** Listed entries **
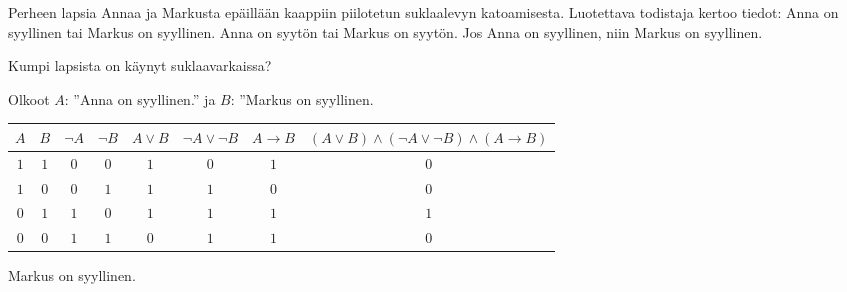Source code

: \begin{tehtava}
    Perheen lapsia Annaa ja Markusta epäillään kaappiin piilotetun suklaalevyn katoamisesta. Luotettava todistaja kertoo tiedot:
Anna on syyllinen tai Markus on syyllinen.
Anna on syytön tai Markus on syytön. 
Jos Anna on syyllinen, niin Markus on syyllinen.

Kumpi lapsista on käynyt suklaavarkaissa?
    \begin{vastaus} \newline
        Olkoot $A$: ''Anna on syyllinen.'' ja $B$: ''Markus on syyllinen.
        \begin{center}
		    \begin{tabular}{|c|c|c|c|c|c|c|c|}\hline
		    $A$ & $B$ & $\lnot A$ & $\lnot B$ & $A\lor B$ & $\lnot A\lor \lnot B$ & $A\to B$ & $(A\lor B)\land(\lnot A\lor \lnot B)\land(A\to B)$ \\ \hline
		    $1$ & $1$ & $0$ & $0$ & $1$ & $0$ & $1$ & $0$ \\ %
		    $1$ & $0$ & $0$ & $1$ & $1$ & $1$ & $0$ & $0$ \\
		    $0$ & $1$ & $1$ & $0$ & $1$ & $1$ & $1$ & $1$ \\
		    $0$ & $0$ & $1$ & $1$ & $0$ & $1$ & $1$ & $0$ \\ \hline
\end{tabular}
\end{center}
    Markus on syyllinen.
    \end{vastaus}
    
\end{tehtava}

** Exercise prompt **
Copy all lines of the listing above that contain the string "hline".

** Answer for this exercise **
		    \begin{tabular}{|c|c|c|c|c|c|c|c|}\hline
		    $A$ & $B$ & $\lnot A$ & $\lnot B$ & $A\lor B$ & $\lnot A\lor \lnot B$ & $A\to B$ & $(A\lor B)\land(\lnot A\lor \lnot B)\land(A\to B)$ \\ \hline
		    $0$ & $0$ & $1$ & $1$ & $0$ & $1$ & $1$ & $0$ \\ \hline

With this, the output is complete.